Compare coefficients of $x^2$

$c-a = -3$

Compare coefficients of $x$

$d-b = 1$

Compare coefficients of $x^0$

$e-c= 1$

3. Originally Posted by Big_Joe
I think this is the right section for this question as i think you have to work with it algebraically. I'm really not sure what way to think about it. Could do with some help soon if possible:

Given that $\frac{2x^4-3x^2+x+1}{(x^2-1)}=(ax^2+bx+c)+\frac{dx+e}{(x^2-1)}$ find the values of the constants a, b, c, d and e. (4 marks)

Thanks in advance to those who help.
It might be a little easier (and quicker) if you do long division.

4. Hello, Big_Joe!

I don't suppose you tried long division . . . Naw!

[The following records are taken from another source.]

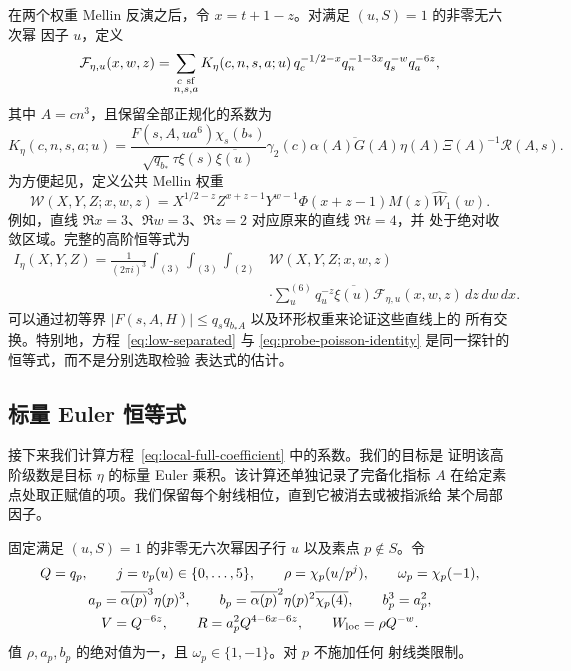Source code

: 在两个权重 Mellin 反演之后，令 $x=t+1-z$。对满足 $(u,S)=1$ 的非零无六次幂
因子 $u$，定义
\begin{equation}\label{eq:local-full-series}
 \mathcal F_{\eta,u}(x,w,z)=
 \sum_{\substack{c\ {\rm sf}\\n,s,a}}
 K_\eta(c,n,s,a;u)\,
 q_c^{-1/2-x}q_n^{-1-3x}q_s^{-w}q_a^{-6z},
\end{equation}
其中 $A=cn^3$，且保留全部正规化的系数为
\begin{equation}\label{eq:local-full-coefficient}
 K_\eta(c,n,s,a;u)=
 \frac{F(s,A,ua^6)\chi_s(b_*)}
 {\sqrt{q_{b_*}}\tau\xi(s)\overline{\xi(u)}}
 \gamma_2(c)\overline{\alpha(A)G(A)}
 \eta(A)\Xi(A)^{-1}\mathcal R(A,s).
\end{equation}
为方便起见，定义公共 Mellin 权重
\[
 \mathcal W(X,Y,Z;x,w,z)=
 X^{1/2-z}Z^{x+z-1}Y^{w-1}
 \Phi(x+z-1)M(z)\widehat W_1(w).
\]
例如，直线 $\Re x=3$、$\Re w=3$、$\Re z=2$ 对应原来的直线 $\Re t=4$，并
处于绝对收敛区域。完整的高阶恒等式为
\begin{equation}\label{eq:probe-poisson-identity}
 \begin{split}
 I_\eta(X,Y,Z)=\frac1{(2\pi i)^3}
 \int_{(3)}\int_{(3)}\int_{(2)}
 &\mathcal W(X,Y,Z;x,w,z)\\
 &\cdot\sum_u^{(6)}q_u^{-z}\overline{\xi(u)}
             \mathcal F_{\eta,u}(x,w,z)\,dz\,dw\,dx.
 \end{split}
\end{equation}
可以通过初等界 $|F(s,A,H)|\le q_sq_{b_*A}$ 以及环形权重来论证这些直线上的
所有交换。特别地，方程~\eqref{eq:low-separated} 与
\eqref{eq:probe-poisson-identity} 是同一探针的恒等式，而不是分别选取检验
表达式的估计。


\subsection{标量 Euler 恒等式}
\label{sec:local-euler}

接下来我们计算方程~\eqref{eq:local-full-coefficient} 中的系数。我们的目标是
证明该高阶级数是目标 $\eta$ 的标量 Euler 乘积。该计算还单独记录了完备化指标
$A$ 在给定素点处取正赋值的项。我们保留每个射线相位，直到它被消去或被指派给
某个局部因子。

固定满足 $(u,S)=1$ 的非零无六次幂因子行 $u$ 以及素点 $p\notin S$。令
\begin{equation}\label{eq:local-parameters}
 \begin{gathered}
 Q=q_p,\qquad j=v_p(u)\in\{0,\ldots,5\},\qquad
 \rho=\chi_p(u/p^j),\qquad \omega_p=\chi_p(-1),\\
 a_p=\overline{\alpha(p)}^3\eta(p)^3,\qquad
 b_p=\overline{\alpha(p)}^2\eta(p)^2\overline{\chi_p(4)},
 \qquad b_p^3=a_p^2,\\
 V=Q^{-6z},\qquad R=a_p^2Q^{4-6x-6z},\qquad
 W_{\rm loc}=\rho Q^{-w}.
 \end{gathered}
\end{equation}
值 $\rho,a_p,b_p$ 的绝对值为一，且 $\omega_p\in\{1,-1\}$。对 $p$ 不施加任何
射线类限制。

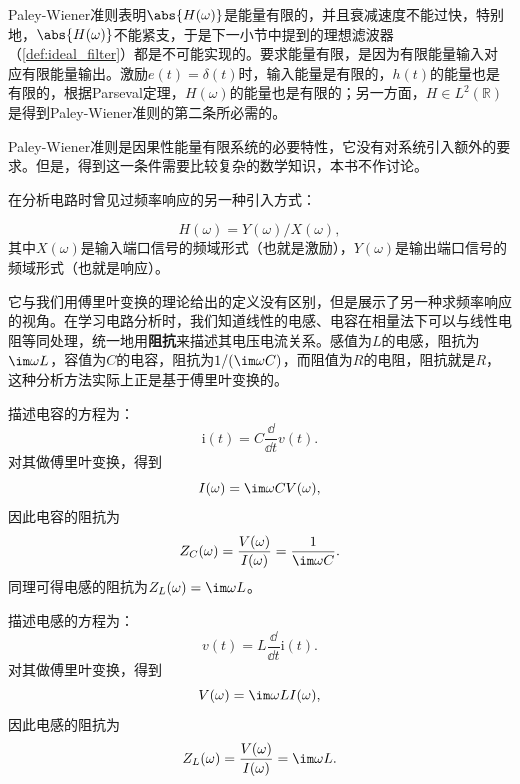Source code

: Paley-Wiener准则表明$\abs{H(\omega)}$是能量有限的，并且衰减速度不能过快，特别地，$\abs{H(\omega)}$不能紧支，于是下一小节中提到的理想滤波器（\cref{def:ideal_filter}）都是不可能实现的。要求能量有限，是因为有限能量输入对应有限能量输出。激励$e(t)=\delta(t)$时，输入能量是有限的，$h(t)$的能量也是有限的，根据Parseval定理，$H(\omega)$的能量也是有限的；另一方面，$H\in L^2(\mathbb{R})$是得到Paley-Wiener准则的第二条所必需的。

Paley-Wiener准则是因果性能量有限系统的必要特性，它没有对系统引入额外的要求。但是，得到这一条件需要比较复杂的数学知识，本书不作讨论。

在分析电路时曾见过频率响应的另一种引入方式\cite{electronic_circuits}：
\begin{definition}[频率响应]
    \begin{equation}
        H(\omega)=Y(\omega)/X(\omega),
    \end{equation}
    其中$X(\omega)$是输入端口信号的频域形式（也就是激励），$Y(\omega)$是输出端口信号的频域形式（也就是响应）。
\end{definition}
它与我们用傅里叶变换的理论给出的定义没有区别，但是展示了另一种求频率响应的视角。在学习电路分析时，我们知道线性的电感、电容在相量法下可以与线性电阻等同处理，统一地用\textbf{阻抗}来描述其电压电流关系。感值为$L$的电感，阻抗为$\im\omega L$，容值为$C$的电容，阻抗为$1/(\im\omega C)$，而阻值为$R$的电阻，阻抗就是$R$，这种分析方法实际上正是基于傅里叶变换的。
\begin{example}
    描述电容的方程为：
    \begin{equation}
        \mathrm{i}(t)=C\frac{\dd}{\dd t}v(t).
    \end{equation}
    对其做傅里叶变换，得到
    \begin{equation}
        I(\omega)=\im\omega C V(\omega),
    \end{equation}
    因此电容的阻抗为
    \begin{equation}
        Z_C(\omega)=\frac{V(\omega)}{I(\omega)}=\frac{1}{\im\omega C}.
    \end{equation}
    同理可得电感的阻抗为$Z_L(\omega)=\im\omega L$。
\end{example}
\begin{example}
    描述电感的方程为：
    \begin{equation}
        v(t)=L\frac{\dd}{\dd t}\mathrm{i}(t).
    \end{equation}
    对其做傅里叶变换，得到
    \begin{equation}
        V(\omega)=\im\omega L I(\omega),
    \end{equation}
    因此电感的阻抗为
    \begin{equation}
        Z_L(\omega)=\frac{V(\omega)}{I(\omega)}=\im\omega L.
    \end{equation}
\end{example}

Given that: . $\frac{2x^4-3x^2+x+1}{x^2-1}\:=\:(ax^2+bx+c)+\frac{dx+e}{x^2-1}$

find the values of the constants $a, b, c, d, e.$

. . $\begin{array}{ccccccc}
& & & 2x^2 & & -1 \\
& & --- & --- & --- & --- \\
x^2-1 & ) & 2x^4 & -3x^2 & +x & +1 \\
& & 2x^4 & -2x^2 \\
& & --- & --- \\
& & & -x^2 & +x & +1 \\
& & & -x^2 && +1 \\
& & & --- & --- & --- \\
& & & & x
\end{array}$

Hence: . $\frac{2x^4 - 3x^2+x+1}{x^2-1} \:=\:2x^2-1 + \frac{x}{x^2-1}$

Therefore: . $a = 2,\;\;b = 0,\;\;c = -1,\;\;d=1,\;\;e=0$

5. Thanks! Both methods are useful to practice! I personally used long division method, but other is also pretty simple.